- _Required work_:
Give the entries below again exactly. Their pictures are not needed.

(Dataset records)
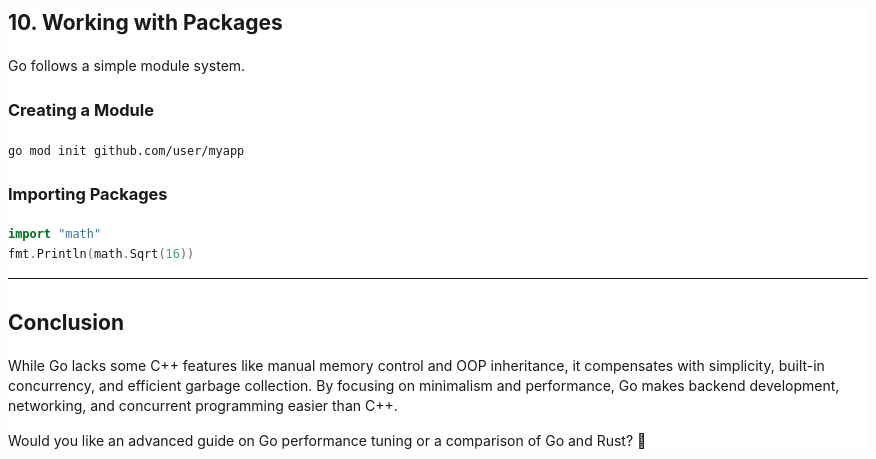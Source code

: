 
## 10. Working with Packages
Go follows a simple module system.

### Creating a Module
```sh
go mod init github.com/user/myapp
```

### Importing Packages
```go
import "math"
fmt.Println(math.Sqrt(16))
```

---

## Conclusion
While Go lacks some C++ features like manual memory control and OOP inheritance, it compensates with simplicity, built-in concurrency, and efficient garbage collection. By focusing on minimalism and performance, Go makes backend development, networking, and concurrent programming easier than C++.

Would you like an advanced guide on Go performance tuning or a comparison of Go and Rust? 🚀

- _Worked solution_:
Source code

: 
## 10. Working with Packages
Go follows a simple module system.

### Creating a Module
```sh
go mod init github.com/user/myapp
```

### Importing Packages
```go
import "math"
fmt.Println(math.Sqrt(16))
```

---

## Conclusion
While Go lacks some C++ features like manual memory control and OOP inheritance, it compensates with simplicity, built-in concurrency, and efficient garbage collection. By focusing on minimalism and performance, Go makes backend development, networking, and concurrent programming easier than C++.

Would you like an advanced guide on Go performance tuning or a comparison of Go and Rust? 🚀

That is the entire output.